Back in August 2021, the Internal Revenue Service (IRS) began investigating Binance’s activities due to money laundering issues. In fact, this has only been a minor issue for the exchange, as it is under scrutiny by regulators in numerous countries where it operates. Moreover, the regulator has not imposed any sanctions so far, which means that Binance is successfully compliant, at least in the US.

Earlier in September, Coinbase announced that it was experiencing friction with the US Securities and Exchange Commission. The regulator, known for its distrust of cryptocurrency businesses, threatened the exchange giant with a lawsuit over the launch of its Lend credit program, according to CoinIdol, a world blockchain news outlet. The strangest thing about this threat is that the SEC did not give any specific reasons for such a stance.

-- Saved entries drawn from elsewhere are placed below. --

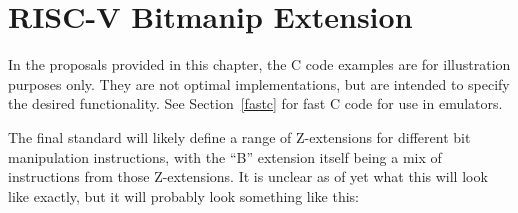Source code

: \chapter{RISC-V Bitmanip Extension}
\label{bext}

In the proposals provided in this chapter, the C code examples are for
illustration purposes only. They are not optimal implementations, but are
intended to specify the desired functionality. See Section~\ref{fastc} for fast
C code for use in emulators.

The final standard will likely define a range of Z-extensions for different bit
manipulation instructions, with the ``B'' extension itself being a mix of
instructions from those Z-extensions. It is unclear as of yet what this will
look like exactly, but it will probably look something like this:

To address any potential issues and improve compliance, Coinbase has advertised the position of a Communications Manager to establish ties with the government. Binance, for its part, has hired a money laundering officer to address these issues.

Paving the way for CBDC?

The US is generally known for its friendly attitude towards cryptocurrencies. Numerous states are using cryptocurrencies and blockchain-based solutions to streamline various sectors. For example, Texas and Wyoming are competing to become the mining capital after miners fled China in search of better conditions.

On one hand, this much attention could simply be a sign of the lack of a clear regulatory framework for the industry. Financial regulators are keeping a close eye on the cryptocurrency business and trying to protect users from potential violations.

On the other hand, some might see a more alarming sign. The US is developing plans to create a CBDC and is trying to rival China in this area. Currently, the Communist Republic is cracking down on cryptocurrencies to pave the way for its digital yuan. Some might think that this is how the US is trying to follow China’s lead and ensure the dominance of the upcoming digital dollar.

However, given the uncertainty surrounding the country’s CBDC plans, it seems highly unlikely that the government will crack down on the crypto industry. Perhaps a clear and proper regulatory framework would make such friction with cryptocurrency companies less frequent.